To change this process, Massachusetts Institute of Technology (MIT) engineers developed a general design tool for roboticists to use as an automated recipe for success. It can be applied to many autonomous robotic systems and used to automatically identify how and where to tweak a system to improve a robot’s performance.
Researchers hope the new general-purpose optimizer can help develop a range of autonomous systems.
Inverted design
Charles Dawson, an MIT graduate student and ChuChu Fan, assistant professor in MIT’s Department of Aeronautics and Astronautics realized the need for a general optimization tool after observing automated design tools available for other engineering disciplines.
“If a mechanical engineer wanted to design a wind turbine, they could use a 3D CAD tool to design the structure, then use a finite-element analysis (FEA) tool to check whether it’ll resist certain loads,” Dawson says. “However, there’s a lack of these computer-aided design (CAD) tools for autonomous systems.”
Normally, a roboticist optimizes an autonomous system by developing a simulation of the system and its subsystems, such as its planning, control, perception, and hardware components, and then tuning certain parameters of each component and running the simulation forward to see how it would perform in that scenario.
Only after running scenarios through trial and error can the optimal combination to yield the desired performance be identified.
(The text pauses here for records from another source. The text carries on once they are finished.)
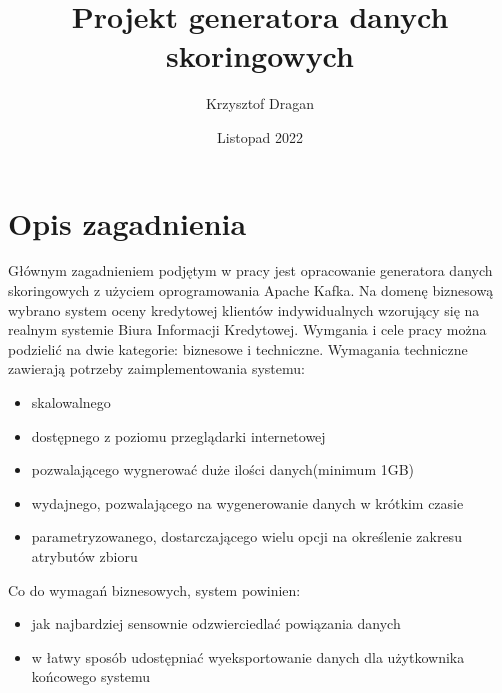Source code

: \documentclass[12pt, twoside]{article}
\title{Projekt generatora danych skoringowych}
\author{Krzysztof Dragan}
\date{Listopad 2022}
\begin{document}
    \maketitle

    \newpage
    \section{Opis zagadnienia}
    Głównym zagadnieniem podjętym w pracy jest opracowanie generatora danych skoringowych z użyciem oprogramowania Apache Kafka. Na domenę biznesową wybrano system oceny kredytowej klientów indywidualnych wzorujący się na realnym systemie Biura Informacji Kredytowej.
    Wymgania i cele pracy można podzielić na dwie kategorie: biznesowe i techniczne. Wymagania techniczne zawierają potrzeby zaimplementowania systemu:
    \begin{itemize}
        \item skalowalnego
        \item dostępnego z poziomu przeglądarki internetowej
        \item pozwalającego wygnerować duże ilości danych(minimum 1GB)
        \item wydajnego, pozwalającego na wygenerowanie danych w krótkim czasie
        \item parametryzowanego, dostarczającego wielu opcji na określenie zakresu atrybutów zbioru
    \end{itemize}
    Co do wymagań biznesowych, system powinien:
    \begin{itemize}
        \item jak najbardziej sensownie odzwierciedlać powiązania danych
        \item w łatwy sposób udostępniać wyeksportowanie danych dla użytkownika końcowego systemu
    \end{itemize}
\end{document}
It’s tedious and time-consuming, so the researchers developed an optimization framework, computer code, that automatically finds changes for an existing autonomous system to achieve a desired outcome.
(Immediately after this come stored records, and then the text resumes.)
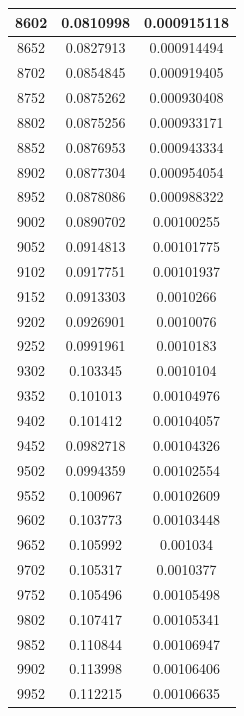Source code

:\documentclass{article}
\begin{document}
\begin{longtable}{|c|c|c|}
		8602	&  0.0810998  	 &  0.000915118  \\ \hline                  
		8652	&  0.0827913  	 &  0.000914494  \\ \hline                  
		8702	&  0.0854845  	 &  0.000919405  \\ \hline                  
		8752	&  0.0875262  	 &  0.000930408  \\ \hline                  
		8802	&  0.0875256  	 &  0.000933171  \\ \hline                  
		8852	&  0.0876953  	 &  0.000943334  \\ \hline                  
		8902	&  0.0877304  	 &  0.000954054  \\ \hline                  
		8952	&  0.0878086  	 &  0.000988322  \\ \hline                  
		9002	&  0.0890702  	 &  0.00100255   \\ \hline                 
		9052	&  0.0914813  	 &  0.00101775   \\ \hline                 
		9102	&  0.0917751  	 &  0.00101937   \\ \hline                 
		9152	&  0.0913303  	 &  0.0010266    \\ \hline                
		9202	&  0.0926901  	 &  0.0010076    \\ \hline                
		9252	&  0.0991961  	 &  0.0010183    \\ \hline                
		9302	&  0.103345   	 &  0.0010104    \\ \hline                
		9352	&  0.101013   	 &  0.00104976   \\ \hline                 
		9402	&  0.101412   	 &  0.00104057   \\ \hline                 
		9452	&  0.0982718  	 &  0.00104326   \\ \hline                 
		9502	&  0.0994359  	 &  0.00102554   \\ \hline                 
		9552	&  0.100967   	 &  0.00102609   \\ \hline                 
		9602	&  0.103773   	 &  0.00103448   \\ \hline                 
		9652	&  0.105992   	 &  0.001034     \\ \hline               
		9702	&  0.105317   	 &  0.0010377    \\ \hline                
		9752	&  0.105496   	 &  0.00105498   \\ \hline                 
		9802	&  0.107417   	 &  0.00105341   \\ \hline                 
		9852	&  0.110844   	 &  0.00106947   \\ \hline                 
		9902	&  0.113998   	 &  0.00106406   \\ \hline                 
		9952	&  0.112215   	 &  0.00106635   \\ \hline     
	\end{longtable}
	
\end{document}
The code is based on automatic differentiation (autodiff), a programming tool developed to train neural networks and a technique evaluating the derivative, or sensitivity to change of any parameter in a computer program. Dawson and Fan built on recent advances in autodiff programming to develop a general-purpose optimization tool for autonomous systems.
“Our method automatically tells us how to take small steps from an initial design toward a design that achieves our goals,” Dawson says. “We use autodiff to essentially dig into the code that defines a simulator, and figure out how to do this inversion automatically.”
Building better robots
The team tested the tool on two autonomous robotic systems, and showed the tool quickly improved each system’s performance in laboratory experiments, compared with conventional methods.
The first system consisted of a wheeled robot tasked with planning a path between two obstacles based on signals received from two beacons at separate locations. The team sought to find the optimal beacon placement to yield a clear path between the obstacles. The optimizer quickly worked back through the robot’s simulation, identifying the best placement of the beacons within 5 minutes, compared to 15 minutes for conventional methods.
The second system consisted of two wheeled robots working together to push a box toward a target position. The simulation included more subsystems and parameters. Nevertheless, the team’s tool identified the steps needed for the robots to accomplish their goal in an optimization process that was 20x faster.
“If your system has more parameters to optimize, our tool can do even better and can save exponentially more time,” Fan says. “It’s basically a combinatorial choice: As the number of parameters increases, so do the choices, and our approach can reduce that in one shot.”
The team made the general optimizer available for download and plans to further refine the code for more complex systems, such as robots designed to interact with and work alongside humans.